IWI: We think one of the best reviews of your novel Matterhorn was by NPR book critic Michael Schaub, who wrote,
“There’s never been a Vietnam war novel as stark, powerful, and brutal as Matterhorn, and it’s the rare kind of masterpiece that enriches not just American literature but American history as well.”
April 2025 marked the fifty-year anniversary of the end of U.S. involvement in Vietnam. That war has been a reference point for the wars in both Afghanistan and Iraq, an analogy that is brought up every time the U.S. military is potentially deployed overseas. Why do you think that Vietnam still seems to loom so large in America’s collective psyche?
Marlantes:
“There’s a host of reasons, and one of them is that we got involved [in the war even though we shouldn’t have]. We’ve learned nothing. Our war in Afghanistan was so similar to Vietnam. We know nothing about the culture. We don’t speak the language. We stand out like sore thumbs. They blend into their environment. Iraq was virtually the same.
Another thing that resonates, and, I hate to say it, [is the fact that] we lost. It was the first time America lost, and I think we’re still trying to swallow that. The images of Marines hauling people off the roof [of the American Embassy] by helicopter still resonate with people, and then we repeated it in Afghanistan.
It was also the first time that we lost our naiveté as a nation. I was a junior at Yale when the Gulf of Tonkin Incident happened. I was from this little logging town in Oregon, and I was a little bit naive. We’re talking about it, and a couple of my friends said, “well the President’s just lying.” And I remember just sputtering… “that’s impossible that the President would ever lie to the American people,” and they broke out laughing. That was the first time that it hit me, and I think it was the first time it hit America that these people can lie. That was a big change. It changed our culture and made us distrust institutions. That still resonates.

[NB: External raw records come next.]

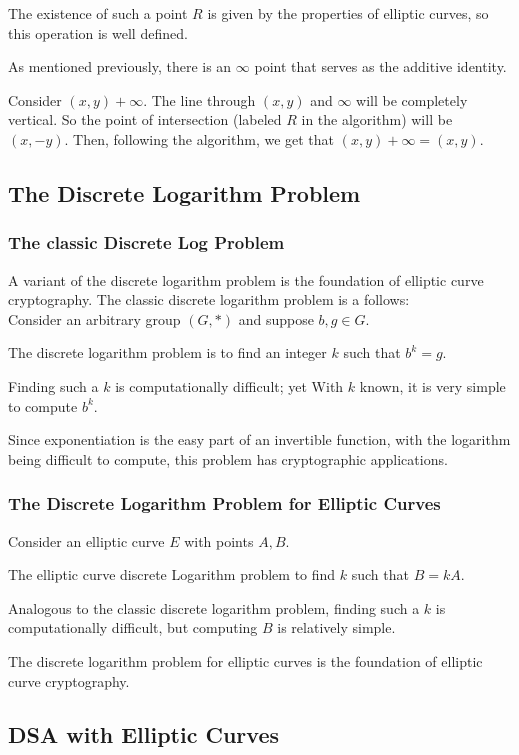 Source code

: The existence of such a point $R$ is given by the properties of elliptic curves,
so this operation is well defined.

As mentioned previously, there is an $\infty$ point that serves as the additive identity.

Consider $(x,y) + \infty$.
The line through $(x,y)$ and $\infty$ will be completely vertical.
So the point of intersection (labeled $R$ in the algorithm) will be $(x,-y)$.
Then, following the algorithm, we get that $(x,y) + \infty = (x,y)$.




\subsection{The Discrete Logarithm Problem}

\subsubsection{The classic Discrete Log Problem}
A variant of the discrete logarithm problem is the foundation of elliptic
curve cryptography.  The classic discrete logarithm problem is a follows:\\

Consider an arbitrary group $(G, *)$ and suppose $b,g \in G$.

The discrete logarithm problem is to find an integer $k$
such that $b^k = g$.

Finding such a $k$ is computationally difficult; yet
With $k$ known, it is very simple to compute $b^k$.

Since exponentiation is the easy part of an invertible function, with
the logarithm being difficult to compute, this problem has cryptographic
applications.


\subsubsection{The Discrete Logarithm Problem for Elliptic Curves}

Consider an elliptic curve $E$ with points $A,B$.

The elliptic curve discrete Logarithm problem to find $k$
such that $B = kA$.

Analogous to the classic discrete logarithm problem, finding such a $k$
is computationally difficult, but computing $B$ is relatively simple.

The discrete logarithm problem for elliptic curves is the foundation of
elliptic curve cryptography.



\subsection{DSA with Elliptic Curves}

And another thing: there’s no closure to it. [In] World War II, we won, and, then we did the Marshall Plan, and we got everybody back on their feet. [With] Vietnam, we just left and it’s still hanging there. I’m involved with a group called Peace Trees Vietnam, and we’re cleaning up unexploded ordnance in Quang Tri Province. There’s a [lot] of it, and I was personally responsible for a lot of it. We found one field, and it was about an acre. There were 103 pieces of unexploded ordnance in it, and this farmer was trying to farm there. I mean, it was a war, and I hit them with everything I had. But I still feel like America hasn’t quite come to terms with it like it did with the Europeans, and the Japanese [after World War II].”
IWI: Your book Matterhorn has appeared on numerous reading lists, including the Commandant of the Marine Corps Professional Reading List, and the Chief of Naval Operations Professional Reading Program. Why do you think the book resonates with military leaders?
Marlantes:
“I’m chuckling because every one of those guys has been a junior officer. And I think [the book helps them] relate back to when they were new and trying to get their feet on the ground as junior officers, particularly Marine and Army infantry. The other thing is that the military is still dealing with [some of the same problems] like careerism.

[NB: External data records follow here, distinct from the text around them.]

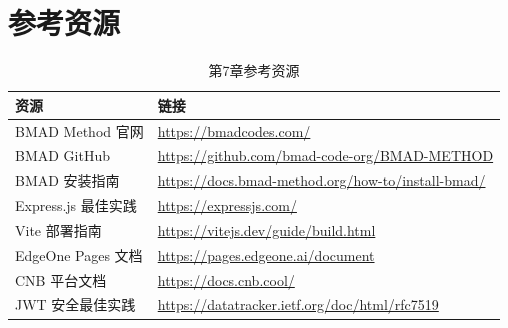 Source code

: \section{参考资源}

\begin{table}[H]
\centering
\begin{tabular}{ll}
\toprule
\textbf{资源} & \textbf{链接} \\
\midrule
BMAD Method 官网 & \url{https://bmadcodes.com/} \\
BMAD GitHub & \url{https://github.com/bmad-code-org/BMAD-METHOD} \\
BMAD 安装指南 & \url{https://docs.bmad-method.org/how-to/install-bmad/} \\
Express.js 最佳实践 & \url{https://expressjs.com/} \\
Vite 部署指南 & \url{https://vitejs.dev/guide/build.html} \\
EdgeOne Pages 文档 & \url{https://pages.edgeone.ai/document} \\
CNB 平台文档 & \url{https://docs.cnb.cool/} \\
JWT 安全最佳实践 & \url{https://datatracker.ietf.org/doc/html/rfc7519} \\
\bottomrule
\end{tabular}
\caption{第7章参考资源}
\end{table}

I also get emails and letters from people in the Dutch army and the British army, and they always say that nothing changes. The military is run by people, and people don’t change. Or if they do, it’s really slow. I mean, you can read the Odyssey or the Iliad, and they still resonate [because they were dealing with the same things].”
IWI: Are there other books either about Vietnam about military culture or the military experience in general that you would recommend to military leaders, academics, or policymakers?
Marlantes:
“The first one that comes to mind is Tim O’Brien’s The Things They Carried, but I actually think his Going after Cacciato is the better book. I know Tim and he’s a great writer.
I remember once bitching to him and I said: “Tim, every eighth grader in America buys The Things They Carried. No one buys my book.” He looked at me and said, “Karl, there’s not an English teacher in the world that would assign a book that thick.”
James Jones wrote a trilogy with From Here to Eternity, The Thin Red Line, and Whistle.
I think that I was [also] influenced a lot by the First World War poets: Siegfried Sassoon, Wilfred Owen, Robert Graves, [and] Isaac Rosenberg. They’re important because they were the first writers that broke through this “war is glory” sort of stuff, and, “Dulce et decorum est pro patria more.” [Latin for ‘It is sweet and fitting to die for one’s country.’]
No. It’s not. It just isn’t.
Another writer that people don’t think about is J.D. Salinger. He wrote a couple of short stories that are really, really good war stories. One is about a veteran that comes back, A Perfect Day for Banana Fish.
The other one is For Esme With Love and Squalor. In this short story, the protagonist carries a watch that this little girl gave him, and it’s a perfect little watch. Her father was killed earlier in the war. This guy was in England met Esme [the little girl who gave him the watch] before his unit invaded France. And as the story goes on, that watch gets increasingly damaged. By the end of the war, it’s really damaged. [It is a metaphor for] Salinger’s own journey. He saw a lot of combat.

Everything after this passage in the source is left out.